Forum Photo by Michael V. Cusenza
The rain gardens, like this one in Ridgewood, are designed so that all the stormwater is absorbed in less than 48 hours.
By Michael V. Cusenza
The City has begun construction on more than 5,000 specially designed curbside rain gardens in Queens, Brooklyn, and the Bronx, building upon the more than 4,000 rain gardens that have already been built. This construction will bring a total of more than 9,000 curbside rain gardens these boroughs, helping to prevent flooding and reduce Combined Sewer Overflows into local waterways by more than 500 million gallons each year, the de Blasio administration recently announced.
According to the City, more than 70 percent of the Big Apple’s land mass is covered by an impervious surface, which creates tremendous volumes of stormwater entering the sewer system during rainstorms. Curbside rain gardens help to soften the city’s landscape and allow the stormwater to be naturally absorbed into the ground, therefore reducing flooding that can impact roadways, homes and businesses. By keeping stormwater out of the city’s combined sewer system, where it can contribute to combined sewer overflows into local waterways, the rain gardens serve as a tool to improve the health of local waterways, Mayor Bill de Blasio noted.
“We are deploying all of the resources at our disposal to tackle the challenge of global warming head-on,” Hizzoner added. “We are doubling the size of the largest green infrastructure program in the country, creating green oases in our neighborhoods and protecting our waterways for all New Yorkers to enjoy.”
According to the City Department of Environmental Protection, rain gardens are built in city sidewalks and do not result in the loss of any parking spaces. They resemble standard street tree pits, except that they vary in size, have curb cuts that allow stormwater to enter and overflow if it becomes saturated, and have been engineered in a way that will allow them to manage up to 2,500 gallons each during a storm. In partnership with the departments of Transportation and Parks and Recreation, DEP conducts an extensive site selection process that includes geotechnical investigations and surveys.
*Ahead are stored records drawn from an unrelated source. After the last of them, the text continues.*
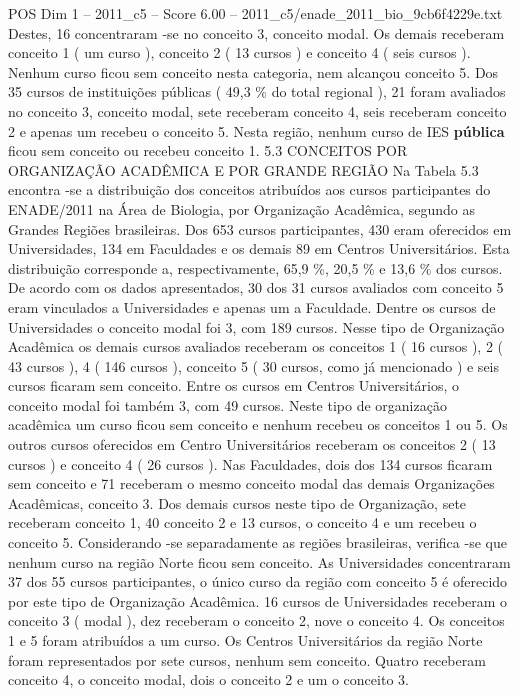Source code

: \begin{textsample}{POS Dim 1 – 2011\_c5 – Score 6.00 – 2011\_c5/enade\_2011\_bio\_9cb6f4229e.txt}
Destes, 16 concentraram -se no conceito 3, conceito modal.
Os demais receberam conceito 1 ( um curso ), conceito 2 ( 13 cursos ) e conceito 4 ( seis cursos ).
Nenhum curso ficou sem conceito nesta categoria, nem alcançou conceito 5.
Dos 35 cursos de instituições públicas ( 49,3 \% do total regional ), 21 foram avaliados no conceito 3, conceito modal, sete receberam conceito 4, seis receberam conceito 2 e apenas um recebeu o conceito 5.
Nesta região, nenhum curso de IES \textbf{pública} ficou sem conceito ou recebeu conceito 1. 5.3 CONCEITOS POR ORGANIZAÇÃO ACADÊMICA E POR GRANDE REGIÃO Na Tabela 5.3 encontra -se a distribuição dos conceitos atribuídos aos cursos participantes do ENADE/2011 na Área de Biologia, por Organização Acadêmica, segundo as Grandes Regiões brasileiras.
Dos 653 cursos participantes, 430 eram oferecidos em Universidades, 134 em Faculdades e os demais 89 em Centros Universitários.
Esta distribuição corresponde a, respectivamente, 65,9 \%, 20,5 \% e 13,6 \% dos cursos.
De acordo com os dados apresentados, 30 dos 31 cursos avaliados com conceito 5 eram vinculados a Universidades e apenas um a Faculdade.
Dentre os cursos de Universidades o conceito modal foi 3, com 189 cursos.
Nesse tipo de Organização Acadêmica os demais cursos avaliados receberam os conceitos 1 ( 16 cursos ), 2 ( 43 cursos ), 4 ( 146 cursos ), conceito 5 ( 30 cursos, como já mencionado ) e seis cursos ficaram sem conceito.
Entre os cursos em Centros Universitários, o conceito modal foi também 3, com 49 cursos.
Neste tipo de organização acadêmica um curso ficou sem conceito e nenhum recebeu os conceitos 1 ou 5.
Os outros cursos oferecidos em Centro Universitários receberam os conceitos 2 ( 13 cursos ) e conceito 4 ( 26 cursos ).
Nas Faculdades, dois dos 134 cursos ficaram sem conceito e 71 receberam o mesmo conceito modal das demais Organizações Acadêmicas, conceito 3.
Dos demais cursos neste tipo de Organização, sete receberam conceito 1, 40 conceito 2 e 13 cursos, o conceito 4 e um recebeu o conceito 5.
Considerando -se separadamente as regiões brasileiras, verifica -se que nenhum curso na região Norte ficou sem conceito.
As Universidades concentraram 37 dos 55 cursos participantes, o único curso da região com conceito 5 é oferecido por este tipo de Organização Acadêmica. 16 cursos de Universidades receberam o conceito 3 ( modal ), dez receberam o conceito 2, nove o conceito 4.
Os conceitos 1 e 5 foram atribuídos a um curso.
Os Centros Universitários da região Norte foram representados por sete cursos, nenhum sem conceito.
Quatro receberam conceito 4, o conceito modal, dois o conceito 2 e um o conceito 3.

\end{textsample}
The rain gardens are designed so that all the stormwater is absorbed in less than 48 hours and dedicated maintenance crews ensure that they are functioning properly, including removing any trash that may have accumulated and pruning the trees and plants. The crews are active seven days a week, visit each rain garden approximately once a week and additional crews will continue to be added as the program expands.
However, it’s not all sunshine and rainbows when it comes to rain gardens. They are magnets for trash and illegal dumping. And many are not maintained nearly as frequently as the administration has indicated.
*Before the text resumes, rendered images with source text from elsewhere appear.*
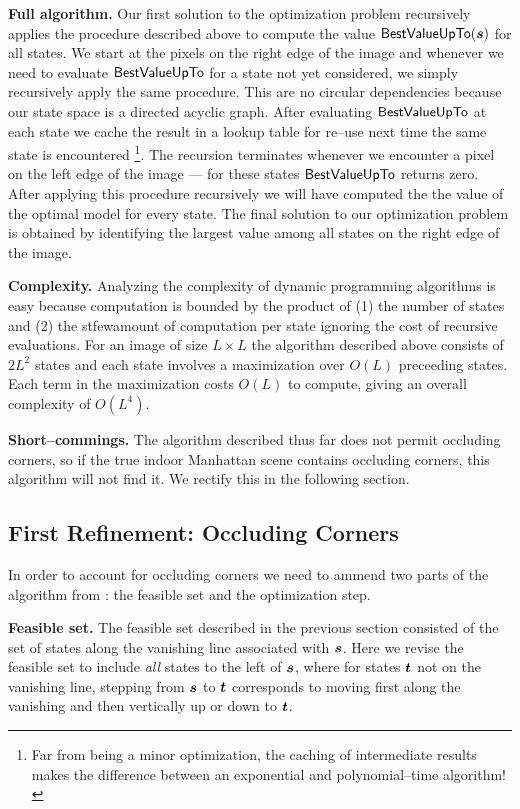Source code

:\textbf{Full algorithm.} Our first solution to the optimization
problem  recursively applies the procedure described
above to compute the value $\bestvalue(\State)$ for all states. We
start at the pixels on the right edge of the image and whenever we
need to evaluate $\bestvalue$ for a state not yet considered, we
simply recursively apply the same procedure. This are no circular
dependencies because our state space is a directed acyclic
graph. After evaluating $\bestvalue$ at each state we cache the result
in a lookup table for re--use next time the same state is
encountered \footnote{Far from being a minor optimization, the caching
  of intermediate results makes the difference between an exponential
  and polynomial--time algorithm!}. The recursion terminates whenever
we encounter a pixel on the left edge of the image --- for these
states $\bestvalue$ returns zero. After applying this procedure
recursively we will have computed the the value of the optimal model
for every state. The final solution to our optimization problem is
obtained by identifying the largest value among all states on the
right edge of the image.

\textbf{Complexity.} Analyzing the complexity of dynamic programming
algorithms is easy because computation is bounded by the product of
(1) the number of states and (2) the stfewamount of computation per
state ignoring the cost of recursive evaluations. For an image of size
$L \times L$ the algorithm described above consists of $2L^2$ states
and each state involves a maximization over $O(L)$ preceeding
states. Each term in the maximization costs $O(L)$ to compute, giving
an overall complexity of $O(L^4)$.

\textbf{Short--commings.} The algorithm described thus far does not
permit occluding corners, so if the true indoor Manhattan scene
contains occluding corners, this algorithm will not find it. We
rectify this in the following section.

\subsection{First Refinement: Occluding Corners}
\label{sec:amended-alg}

In order to account for occluding corners we need to ammend two
parts of the algorithm from : the
feasible set and the optimization step.

\textbf{Feasible set.} The feasible set described in the previous
section consisted of the set of states along the vanishing line
associated with $\State$. Here we revise the feasible set to include
\textit{all} states to the left of $\State$, where for states
$\OtherState$ not on the vanishing line, stepping from $\State$ to
$\OtherState$ corresponds to moving first along the vanishing and then
vertically up or down to $\OtherState$.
Still, the positive effects of the City’s concerted effort to significantly add to NYC’s green infrastructure cannot be denied.
“The Jamaica Bay Ecowatchers have worked with DEP over the last decade to help restore wetlands habitat and water quality throughout Jamaica Bay,” said JBE President Dan Mundy. “Today we are experiencing the best water quality in over a hundred years and this has resulted in a resurgence of large marine life including dolphins and seals returning to the waters of Jamaica Bay. One of the last great challenges is addressing rain event sewer overflows and these rain gardens will have a huge impact on such events.”